--- AVAILABLE DATA Enclosed Below ---

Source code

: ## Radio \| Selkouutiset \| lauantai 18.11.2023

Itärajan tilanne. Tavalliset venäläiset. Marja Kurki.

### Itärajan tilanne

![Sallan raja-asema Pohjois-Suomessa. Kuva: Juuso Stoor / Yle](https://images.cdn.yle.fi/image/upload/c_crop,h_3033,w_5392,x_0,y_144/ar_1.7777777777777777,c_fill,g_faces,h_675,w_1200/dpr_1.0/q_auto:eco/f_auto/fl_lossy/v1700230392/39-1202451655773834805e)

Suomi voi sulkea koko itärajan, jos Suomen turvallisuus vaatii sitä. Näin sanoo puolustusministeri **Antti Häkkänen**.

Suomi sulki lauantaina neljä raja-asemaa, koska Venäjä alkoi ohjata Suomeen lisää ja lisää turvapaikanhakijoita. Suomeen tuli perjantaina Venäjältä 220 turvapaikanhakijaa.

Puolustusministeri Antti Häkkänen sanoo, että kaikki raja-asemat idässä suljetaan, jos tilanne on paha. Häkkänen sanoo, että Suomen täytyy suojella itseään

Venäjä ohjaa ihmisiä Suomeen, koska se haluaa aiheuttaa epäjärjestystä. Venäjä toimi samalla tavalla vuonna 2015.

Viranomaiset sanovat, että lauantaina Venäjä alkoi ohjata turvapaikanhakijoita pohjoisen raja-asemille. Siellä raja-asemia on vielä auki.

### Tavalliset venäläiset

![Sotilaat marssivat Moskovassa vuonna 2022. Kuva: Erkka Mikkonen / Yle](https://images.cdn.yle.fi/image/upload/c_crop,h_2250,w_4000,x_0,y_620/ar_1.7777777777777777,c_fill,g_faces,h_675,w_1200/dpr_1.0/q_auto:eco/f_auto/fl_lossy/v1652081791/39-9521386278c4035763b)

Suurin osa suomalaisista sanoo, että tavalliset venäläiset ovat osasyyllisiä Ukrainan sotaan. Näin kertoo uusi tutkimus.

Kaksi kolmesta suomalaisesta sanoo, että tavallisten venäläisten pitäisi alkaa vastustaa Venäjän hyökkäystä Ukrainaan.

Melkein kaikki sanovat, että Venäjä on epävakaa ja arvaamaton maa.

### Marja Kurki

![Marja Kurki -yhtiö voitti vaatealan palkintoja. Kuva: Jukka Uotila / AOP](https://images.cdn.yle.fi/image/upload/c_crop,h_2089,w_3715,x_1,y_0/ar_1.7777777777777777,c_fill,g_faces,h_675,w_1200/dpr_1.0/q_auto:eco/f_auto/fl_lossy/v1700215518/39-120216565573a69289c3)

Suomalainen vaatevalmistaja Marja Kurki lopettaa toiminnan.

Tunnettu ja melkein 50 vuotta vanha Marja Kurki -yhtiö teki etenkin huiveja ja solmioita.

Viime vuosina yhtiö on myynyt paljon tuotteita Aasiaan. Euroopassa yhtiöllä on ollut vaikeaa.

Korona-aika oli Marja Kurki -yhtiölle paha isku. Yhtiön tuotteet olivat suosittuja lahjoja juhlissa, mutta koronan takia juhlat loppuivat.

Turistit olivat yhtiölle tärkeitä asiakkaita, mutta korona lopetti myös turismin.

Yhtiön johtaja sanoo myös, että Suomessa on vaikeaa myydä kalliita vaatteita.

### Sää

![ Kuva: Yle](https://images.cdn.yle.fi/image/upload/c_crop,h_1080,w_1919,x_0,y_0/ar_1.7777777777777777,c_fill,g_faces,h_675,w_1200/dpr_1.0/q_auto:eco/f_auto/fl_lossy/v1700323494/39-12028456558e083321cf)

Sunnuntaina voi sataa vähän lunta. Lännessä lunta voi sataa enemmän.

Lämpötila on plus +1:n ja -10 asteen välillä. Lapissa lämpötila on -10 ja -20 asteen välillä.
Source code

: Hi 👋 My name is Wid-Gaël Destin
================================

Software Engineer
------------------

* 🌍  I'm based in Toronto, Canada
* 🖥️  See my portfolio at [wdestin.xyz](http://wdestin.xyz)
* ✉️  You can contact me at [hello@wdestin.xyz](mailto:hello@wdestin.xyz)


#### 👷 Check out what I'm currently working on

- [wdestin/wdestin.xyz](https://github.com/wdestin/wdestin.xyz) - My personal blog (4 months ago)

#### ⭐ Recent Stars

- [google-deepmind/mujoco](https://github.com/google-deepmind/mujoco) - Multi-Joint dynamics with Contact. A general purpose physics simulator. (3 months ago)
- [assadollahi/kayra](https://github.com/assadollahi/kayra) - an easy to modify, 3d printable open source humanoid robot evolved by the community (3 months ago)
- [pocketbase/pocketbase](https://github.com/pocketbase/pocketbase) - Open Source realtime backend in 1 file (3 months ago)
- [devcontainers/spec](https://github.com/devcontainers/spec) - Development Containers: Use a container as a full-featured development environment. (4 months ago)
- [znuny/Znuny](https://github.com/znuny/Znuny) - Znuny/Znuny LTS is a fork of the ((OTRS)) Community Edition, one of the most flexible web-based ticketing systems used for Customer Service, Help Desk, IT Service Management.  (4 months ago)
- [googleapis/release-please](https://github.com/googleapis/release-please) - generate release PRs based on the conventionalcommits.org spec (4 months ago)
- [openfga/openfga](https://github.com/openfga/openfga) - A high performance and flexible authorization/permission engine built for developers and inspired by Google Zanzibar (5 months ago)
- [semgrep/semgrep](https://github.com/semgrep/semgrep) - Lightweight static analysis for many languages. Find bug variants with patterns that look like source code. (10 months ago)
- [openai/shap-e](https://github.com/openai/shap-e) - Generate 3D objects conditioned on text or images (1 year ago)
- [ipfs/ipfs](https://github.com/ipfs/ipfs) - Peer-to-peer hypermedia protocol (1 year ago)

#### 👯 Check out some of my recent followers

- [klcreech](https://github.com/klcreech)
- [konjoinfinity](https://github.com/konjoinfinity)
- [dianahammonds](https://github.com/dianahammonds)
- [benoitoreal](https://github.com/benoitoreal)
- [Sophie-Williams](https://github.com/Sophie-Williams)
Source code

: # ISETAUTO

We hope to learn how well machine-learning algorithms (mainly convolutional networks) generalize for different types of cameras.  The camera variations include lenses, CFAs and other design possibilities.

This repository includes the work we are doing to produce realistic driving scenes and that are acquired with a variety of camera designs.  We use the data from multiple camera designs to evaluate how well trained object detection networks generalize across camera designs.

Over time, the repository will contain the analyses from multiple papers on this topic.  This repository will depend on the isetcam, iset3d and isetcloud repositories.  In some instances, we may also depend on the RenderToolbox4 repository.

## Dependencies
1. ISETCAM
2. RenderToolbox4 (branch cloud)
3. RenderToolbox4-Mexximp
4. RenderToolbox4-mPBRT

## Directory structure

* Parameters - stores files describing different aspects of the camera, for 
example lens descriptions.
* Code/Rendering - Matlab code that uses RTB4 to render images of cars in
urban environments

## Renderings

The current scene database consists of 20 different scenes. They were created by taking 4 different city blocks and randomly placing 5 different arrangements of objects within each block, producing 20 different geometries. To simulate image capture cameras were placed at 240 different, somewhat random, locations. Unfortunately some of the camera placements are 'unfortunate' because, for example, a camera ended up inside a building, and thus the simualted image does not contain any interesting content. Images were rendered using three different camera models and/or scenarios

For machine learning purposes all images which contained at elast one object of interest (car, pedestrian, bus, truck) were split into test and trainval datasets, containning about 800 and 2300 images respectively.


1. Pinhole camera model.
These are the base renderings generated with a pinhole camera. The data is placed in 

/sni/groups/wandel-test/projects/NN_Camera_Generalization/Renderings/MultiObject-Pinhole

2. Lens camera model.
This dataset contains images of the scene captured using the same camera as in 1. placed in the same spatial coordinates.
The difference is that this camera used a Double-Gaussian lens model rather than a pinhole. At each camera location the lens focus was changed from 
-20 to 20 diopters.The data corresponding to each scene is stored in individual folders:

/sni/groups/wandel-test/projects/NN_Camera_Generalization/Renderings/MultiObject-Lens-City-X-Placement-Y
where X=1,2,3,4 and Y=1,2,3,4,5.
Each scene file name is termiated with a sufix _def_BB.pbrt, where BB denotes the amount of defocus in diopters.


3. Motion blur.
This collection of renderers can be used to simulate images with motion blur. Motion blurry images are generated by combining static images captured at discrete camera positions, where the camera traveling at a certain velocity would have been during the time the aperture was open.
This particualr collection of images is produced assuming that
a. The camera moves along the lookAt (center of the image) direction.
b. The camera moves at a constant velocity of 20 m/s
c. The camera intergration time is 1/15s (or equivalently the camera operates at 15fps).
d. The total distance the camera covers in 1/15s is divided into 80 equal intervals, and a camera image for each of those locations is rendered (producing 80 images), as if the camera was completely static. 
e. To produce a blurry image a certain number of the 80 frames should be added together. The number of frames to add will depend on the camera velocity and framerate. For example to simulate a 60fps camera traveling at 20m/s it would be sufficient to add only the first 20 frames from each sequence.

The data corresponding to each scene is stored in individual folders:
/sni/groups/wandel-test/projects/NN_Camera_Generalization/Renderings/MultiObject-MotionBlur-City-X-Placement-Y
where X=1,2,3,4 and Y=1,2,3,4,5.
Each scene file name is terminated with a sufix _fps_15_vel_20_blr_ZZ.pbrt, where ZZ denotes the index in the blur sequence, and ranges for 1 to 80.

--- End of Enclosed AVAILABLE DATA ---

The lines to copy run from the first line of the entries to the line containing "Suomi voi sulkea"; copy them exactly and output nothing else.

Source code

: ## Radio \| Selkouutiset \| lauantai 18.11.2023

Itärajan tilanne. Tavalliset venäläiset. Marja Kurki.

### Itärajan tilanne

![Sallan raja-asema Pohjois-Suomessa. Kuva: Juuso Stoor / Yle](https://images.cdn.yle.fi/image/upload/c_crop,h_3033,w_5392,x_0,y_144/ar_1.7777777777777777,c_fill,g_faces,h_675,w_1200/dpr_1.0/q_auto:eco/f_auto/fl_lossy/v1700230392/39-1202451655773834805e)

Suomi voi sulkea koko itärajan, jos Suomen turvallisuus vaatii sitä. Näin sanoo puolustusministeri **Antti Häkkänen**.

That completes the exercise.